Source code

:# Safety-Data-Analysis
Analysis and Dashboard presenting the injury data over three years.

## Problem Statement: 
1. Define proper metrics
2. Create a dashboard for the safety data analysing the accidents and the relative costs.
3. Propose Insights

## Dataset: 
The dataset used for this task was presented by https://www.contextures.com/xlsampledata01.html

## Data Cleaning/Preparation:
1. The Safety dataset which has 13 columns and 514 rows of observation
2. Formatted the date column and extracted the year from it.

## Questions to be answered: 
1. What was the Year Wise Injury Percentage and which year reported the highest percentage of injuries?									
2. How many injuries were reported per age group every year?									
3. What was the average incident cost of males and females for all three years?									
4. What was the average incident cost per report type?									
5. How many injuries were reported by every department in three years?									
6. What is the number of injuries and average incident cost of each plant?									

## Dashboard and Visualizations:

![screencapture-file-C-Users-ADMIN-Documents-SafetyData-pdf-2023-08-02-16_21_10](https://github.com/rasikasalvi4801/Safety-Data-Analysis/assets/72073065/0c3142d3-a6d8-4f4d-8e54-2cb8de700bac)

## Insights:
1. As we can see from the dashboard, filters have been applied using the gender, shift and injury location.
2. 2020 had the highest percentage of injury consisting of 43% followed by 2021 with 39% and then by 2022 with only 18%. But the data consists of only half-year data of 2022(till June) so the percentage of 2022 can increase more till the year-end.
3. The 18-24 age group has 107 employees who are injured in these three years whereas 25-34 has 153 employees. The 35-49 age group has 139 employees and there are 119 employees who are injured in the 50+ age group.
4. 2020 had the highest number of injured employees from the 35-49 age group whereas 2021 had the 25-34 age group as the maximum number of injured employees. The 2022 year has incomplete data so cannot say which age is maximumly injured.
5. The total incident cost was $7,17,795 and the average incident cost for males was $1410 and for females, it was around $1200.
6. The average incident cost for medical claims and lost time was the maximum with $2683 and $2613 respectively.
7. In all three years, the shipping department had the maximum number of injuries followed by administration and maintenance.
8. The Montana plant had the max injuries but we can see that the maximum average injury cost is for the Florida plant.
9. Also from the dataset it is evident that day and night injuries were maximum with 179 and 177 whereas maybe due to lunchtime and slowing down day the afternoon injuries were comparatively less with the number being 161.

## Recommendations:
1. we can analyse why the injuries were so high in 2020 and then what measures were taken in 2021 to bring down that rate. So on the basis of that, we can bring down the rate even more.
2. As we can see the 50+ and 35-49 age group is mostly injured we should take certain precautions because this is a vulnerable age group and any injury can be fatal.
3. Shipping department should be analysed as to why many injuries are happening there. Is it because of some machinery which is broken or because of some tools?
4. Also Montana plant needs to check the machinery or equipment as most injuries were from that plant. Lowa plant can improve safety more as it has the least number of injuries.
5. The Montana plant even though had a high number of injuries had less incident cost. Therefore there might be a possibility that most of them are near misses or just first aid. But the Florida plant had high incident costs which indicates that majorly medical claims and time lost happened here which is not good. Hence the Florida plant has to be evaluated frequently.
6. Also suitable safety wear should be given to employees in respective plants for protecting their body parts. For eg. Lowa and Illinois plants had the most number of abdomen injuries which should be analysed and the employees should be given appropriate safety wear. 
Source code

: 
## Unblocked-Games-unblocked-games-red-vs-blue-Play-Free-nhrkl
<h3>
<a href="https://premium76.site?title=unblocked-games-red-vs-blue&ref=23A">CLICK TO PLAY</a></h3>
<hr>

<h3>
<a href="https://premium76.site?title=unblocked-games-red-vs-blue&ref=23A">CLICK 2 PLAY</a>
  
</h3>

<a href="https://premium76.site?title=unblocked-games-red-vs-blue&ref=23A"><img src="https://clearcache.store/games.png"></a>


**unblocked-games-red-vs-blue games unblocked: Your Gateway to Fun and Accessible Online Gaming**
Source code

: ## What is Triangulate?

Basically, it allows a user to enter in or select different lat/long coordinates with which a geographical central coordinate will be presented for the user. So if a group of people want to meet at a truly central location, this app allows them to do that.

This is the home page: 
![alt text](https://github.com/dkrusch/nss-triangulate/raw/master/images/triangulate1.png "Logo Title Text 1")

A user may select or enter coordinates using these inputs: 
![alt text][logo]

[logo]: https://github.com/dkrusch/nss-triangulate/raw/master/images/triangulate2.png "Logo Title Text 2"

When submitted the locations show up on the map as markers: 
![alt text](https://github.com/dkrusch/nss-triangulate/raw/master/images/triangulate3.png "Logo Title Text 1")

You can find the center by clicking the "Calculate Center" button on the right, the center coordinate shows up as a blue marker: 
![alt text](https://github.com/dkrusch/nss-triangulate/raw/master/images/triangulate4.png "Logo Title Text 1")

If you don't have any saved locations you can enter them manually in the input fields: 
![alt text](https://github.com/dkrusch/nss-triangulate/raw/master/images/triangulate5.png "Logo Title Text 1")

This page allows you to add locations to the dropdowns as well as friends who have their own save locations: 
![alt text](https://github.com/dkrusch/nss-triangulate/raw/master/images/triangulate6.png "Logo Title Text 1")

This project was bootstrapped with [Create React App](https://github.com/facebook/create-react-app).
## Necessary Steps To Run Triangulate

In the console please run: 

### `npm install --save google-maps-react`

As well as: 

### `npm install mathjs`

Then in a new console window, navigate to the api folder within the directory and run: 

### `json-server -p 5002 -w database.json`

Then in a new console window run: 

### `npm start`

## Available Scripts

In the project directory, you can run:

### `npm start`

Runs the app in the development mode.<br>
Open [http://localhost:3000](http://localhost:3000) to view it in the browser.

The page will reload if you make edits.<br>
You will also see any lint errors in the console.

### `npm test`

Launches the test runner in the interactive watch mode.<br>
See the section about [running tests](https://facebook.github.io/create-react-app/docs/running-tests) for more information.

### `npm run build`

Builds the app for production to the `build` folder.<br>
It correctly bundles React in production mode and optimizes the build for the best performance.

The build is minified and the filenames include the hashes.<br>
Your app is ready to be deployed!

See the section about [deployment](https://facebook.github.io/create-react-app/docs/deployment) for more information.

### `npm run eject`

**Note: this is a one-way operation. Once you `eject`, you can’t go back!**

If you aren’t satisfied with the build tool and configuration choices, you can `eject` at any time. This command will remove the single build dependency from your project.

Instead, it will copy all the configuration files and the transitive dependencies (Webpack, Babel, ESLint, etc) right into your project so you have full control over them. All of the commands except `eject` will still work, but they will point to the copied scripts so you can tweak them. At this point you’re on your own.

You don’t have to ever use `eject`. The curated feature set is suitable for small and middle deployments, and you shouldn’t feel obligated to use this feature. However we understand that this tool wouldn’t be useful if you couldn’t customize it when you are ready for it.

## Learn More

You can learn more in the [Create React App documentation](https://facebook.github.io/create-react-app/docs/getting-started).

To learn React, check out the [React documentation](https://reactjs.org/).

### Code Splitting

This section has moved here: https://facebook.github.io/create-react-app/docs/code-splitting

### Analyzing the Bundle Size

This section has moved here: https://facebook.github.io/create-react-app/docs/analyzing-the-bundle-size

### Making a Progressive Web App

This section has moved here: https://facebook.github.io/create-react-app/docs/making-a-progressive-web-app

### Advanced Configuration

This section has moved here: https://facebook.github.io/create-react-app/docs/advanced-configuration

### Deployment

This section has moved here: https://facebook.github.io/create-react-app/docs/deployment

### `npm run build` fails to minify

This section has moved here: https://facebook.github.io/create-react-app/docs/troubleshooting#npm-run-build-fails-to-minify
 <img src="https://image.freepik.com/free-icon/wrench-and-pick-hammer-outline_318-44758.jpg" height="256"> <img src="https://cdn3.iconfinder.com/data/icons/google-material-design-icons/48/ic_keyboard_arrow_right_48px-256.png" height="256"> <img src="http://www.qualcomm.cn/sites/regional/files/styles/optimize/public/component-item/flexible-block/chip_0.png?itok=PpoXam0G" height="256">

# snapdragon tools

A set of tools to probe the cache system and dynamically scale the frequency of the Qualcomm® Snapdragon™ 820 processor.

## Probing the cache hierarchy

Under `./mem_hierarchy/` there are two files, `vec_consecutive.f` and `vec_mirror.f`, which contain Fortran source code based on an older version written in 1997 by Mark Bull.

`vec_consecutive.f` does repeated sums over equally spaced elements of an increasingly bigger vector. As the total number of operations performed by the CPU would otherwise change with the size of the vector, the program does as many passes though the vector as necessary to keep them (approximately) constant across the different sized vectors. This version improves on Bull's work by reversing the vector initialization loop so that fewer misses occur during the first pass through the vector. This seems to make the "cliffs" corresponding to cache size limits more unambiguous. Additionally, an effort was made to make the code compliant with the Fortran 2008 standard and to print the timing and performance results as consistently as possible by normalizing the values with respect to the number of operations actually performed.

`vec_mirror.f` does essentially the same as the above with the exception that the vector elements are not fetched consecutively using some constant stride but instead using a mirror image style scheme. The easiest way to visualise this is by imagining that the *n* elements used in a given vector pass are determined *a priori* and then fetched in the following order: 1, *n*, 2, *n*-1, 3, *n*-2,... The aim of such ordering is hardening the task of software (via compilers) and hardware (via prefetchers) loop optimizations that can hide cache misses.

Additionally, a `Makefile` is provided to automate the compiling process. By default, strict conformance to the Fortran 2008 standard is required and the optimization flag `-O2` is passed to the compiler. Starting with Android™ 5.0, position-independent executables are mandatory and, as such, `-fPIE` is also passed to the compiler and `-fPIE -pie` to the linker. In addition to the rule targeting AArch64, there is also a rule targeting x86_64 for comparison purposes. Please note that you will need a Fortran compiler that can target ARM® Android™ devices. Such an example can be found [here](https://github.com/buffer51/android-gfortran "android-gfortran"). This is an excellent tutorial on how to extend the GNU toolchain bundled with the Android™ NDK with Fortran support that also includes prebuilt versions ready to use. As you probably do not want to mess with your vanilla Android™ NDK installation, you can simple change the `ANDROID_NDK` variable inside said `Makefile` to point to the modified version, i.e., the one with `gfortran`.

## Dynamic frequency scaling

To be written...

::::

EXERCISE BRIEF:
Set down exactly the lines from the start of the records to the line with "1. What was". Include that line, and add nothing more.

WRITTEN ANSWER:
Source code

:# Safety-Data-Analysis
Analysis and Dashboard presenting the injury data over three years.

## Problem Statement: 
1. Define proper metrics
2. Create a dashboard for the safety data analysing the accidents and the relative costs.
3. Propose Insights

## Dataset: 
The dataset used for this task was presented by https://www.contextures.com/xlsampledata01.html

## Data Cleaning/Preparation:
1. The Safety dataset which has 13 columns and 514 rows of observation
2. Formatted the date column and extracted the year from it.

## Questions to be answered: 
1. What was the Year Wise Injury Percentage and which year reported the highest percentage of injuries?									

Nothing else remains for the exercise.